La decisione del C.G.A.R.S. riveste particolare importanza poiché si discosta dalla lettura restrittiva del giudice di primo grado affermando una nozione più amplia di “ristrutturazione edilizia”.  I giudici di appello non hanno condiviso la tesi sostenuta dal T.A.R. secondo cui quest’ultima non ricomprenderebbe anche la demolizione di un edificio sito in un luogo, da ricostruire in un luogo del tutto diverso più o meno distante dal primo, essendo stata soltanto ampliata la possibilità di riutilizzare, anche in modo particolarmente ampio, il suolo già consumato. Dopo le innovazioni apportate all’art. 3, comma 1 lett. d), del D.P.R. n. 380/2001, la ristrutturazione edile deve infatti concepirsi “secondo la rinnovata ottica desumibile dal tenore testuale della disposizione in esame volta a non vincolarla ai precedenti requisiti presupponenti una rigida “continuità” tra le caratteristiche strutturali dell’immobile preesistente e quelle del manufatto da realizzare, ivi inclusa l’area di edificazione”.

A supporto della propria decisione è stato evidenziato che la nozione di “sedime” – richiamata nella nuova formulazione dell’art. 3, comma 1 lett. d) D.P.R. n. 380/2001 – è molto generica e non riporta alcuna specificazione. Di conseguenza, “poiché il legislatore si è limitato soltanto ad ammettere la ristrutturazione anche in caso di ricostruzione di un manufatto preesistente su un diverso “sedime”, ossia su un’area diversa da quella originariamente occupata dal manufatto da demolire e ricostruire, deve ritenersi possibile, in assenza di specifiche indicazioni contrarie, siffatta attività edificatoria anche mediante l’utilizzo di un’area diversa, anche se appartenente ad un altro lotto. Il sedime è, infatti, la superficie di terreno sulla quale poggiano le fondazioni di un edificio o di un manufatto edile, essendo la proiezione longitudinale della costruzione sul terreno, e, quindi, non coincide con l’area di un intero terreno catastalmente censito”.

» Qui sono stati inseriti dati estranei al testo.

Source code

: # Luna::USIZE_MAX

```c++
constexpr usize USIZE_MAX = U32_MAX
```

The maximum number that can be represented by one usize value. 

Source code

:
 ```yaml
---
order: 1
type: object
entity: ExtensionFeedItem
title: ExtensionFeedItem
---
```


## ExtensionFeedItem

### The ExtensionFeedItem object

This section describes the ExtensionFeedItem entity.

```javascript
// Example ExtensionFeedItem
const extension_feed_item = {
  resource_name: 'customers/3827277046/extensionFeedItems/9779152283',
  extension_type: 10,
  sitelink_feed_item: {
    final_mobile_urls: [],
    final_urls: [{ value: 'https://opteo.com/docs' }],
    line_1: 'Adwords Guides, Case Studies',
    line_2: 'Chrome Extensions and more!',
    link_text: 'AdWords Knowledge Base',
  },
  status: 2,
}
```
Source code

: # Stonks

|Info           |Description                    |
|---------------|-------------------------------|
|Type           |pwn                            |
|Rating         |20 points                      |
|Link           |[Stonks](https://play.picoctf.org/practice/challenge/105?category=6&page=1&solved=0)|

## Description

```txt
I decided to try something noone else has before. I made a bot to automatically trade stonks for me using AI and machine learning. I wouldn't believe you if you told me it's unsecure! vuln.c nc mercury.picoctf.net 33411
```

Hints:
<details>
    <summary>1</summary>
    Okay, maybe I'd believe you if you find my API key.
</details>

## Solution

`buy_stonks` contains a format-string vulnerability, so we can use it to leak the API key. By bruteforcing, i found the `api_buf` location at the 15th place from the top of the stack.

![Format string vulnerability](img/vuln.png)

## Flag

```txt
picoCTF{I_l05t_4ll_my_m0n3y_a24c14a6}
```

Sulla scorta di quanto sopra, è stato statuito che “la riconosciuta possibilità di demolire un fabbricato esistente e di ricostruirlo su un’altra area, ossia su un diverso sedime, non può ritenersi soggetta ai limiti dimensionali del terreno originariamente interessato dalla costruzione da ristrutturare, potendo, dunque, ammettersi la ricostruzione anche altrove, ossia in un diverso lotto, pur sempre nel rispetto delle capacità edificatorie proprie di quest’ultimo”.  Secondo quanto riportato nella sentenza, “in tal senso depone il novero degli elementi di novità che possono contraddistinguere l’edificio ristrutturato, potendo, invero, quest’ultimo differire da quello originario per sagoma, prospetti, sedime e caratteristiche planivolumetriche e tipologiche, al punto da potersi desumere la volontà del legislatore di superare quell’originaria relazione di continuità strutturale che doveva necessariamente contraddistinguere l’immobile ricostruito rispetto a quello demolito”.

Da ultimo, contrariamente a quanto assunto dal T.A.R. per la Sicilia, è stato precisato che non “può ritenersi che la nuova concezione della ristrutturazione edile implichi “consumo di nuovo suolo”, poiché la scelta di ricostruire altrove presuppone pur sempre la necessità di demolire da un’altra parte e, pertanto, postula un bilanciamento tra l’edificio da realizzare e quello da eliminare”. Il che segna l’elemento distintivo della nuova ristrutturazione edile – così come delineata dall’art. 3 comma 1 lett. d) del D.P.R. n. 380/2001 – rispetto alla nuova costruzione di cui all’art. 3 comma 1 lett. e) del D.P.R. n. 380/2001: “la prima presuppone pur sempre la demolizione di un preesistente manufatto a differenza della seconda che si afferma quale categoria residuale comprendente gli interventi non riconducibili in altre casistiche e, quindi, anche l’attività edificatoria del tutto autonoma e indipendente da eventuali preesistenti edifici da demolire”. Resta fermo che “la scelta di edificare altrove implica la necessità di rispettare le capacità edificatorie del terreno da utilizzare, salva la possibilità di ricorrere alla cessione di cubatura”.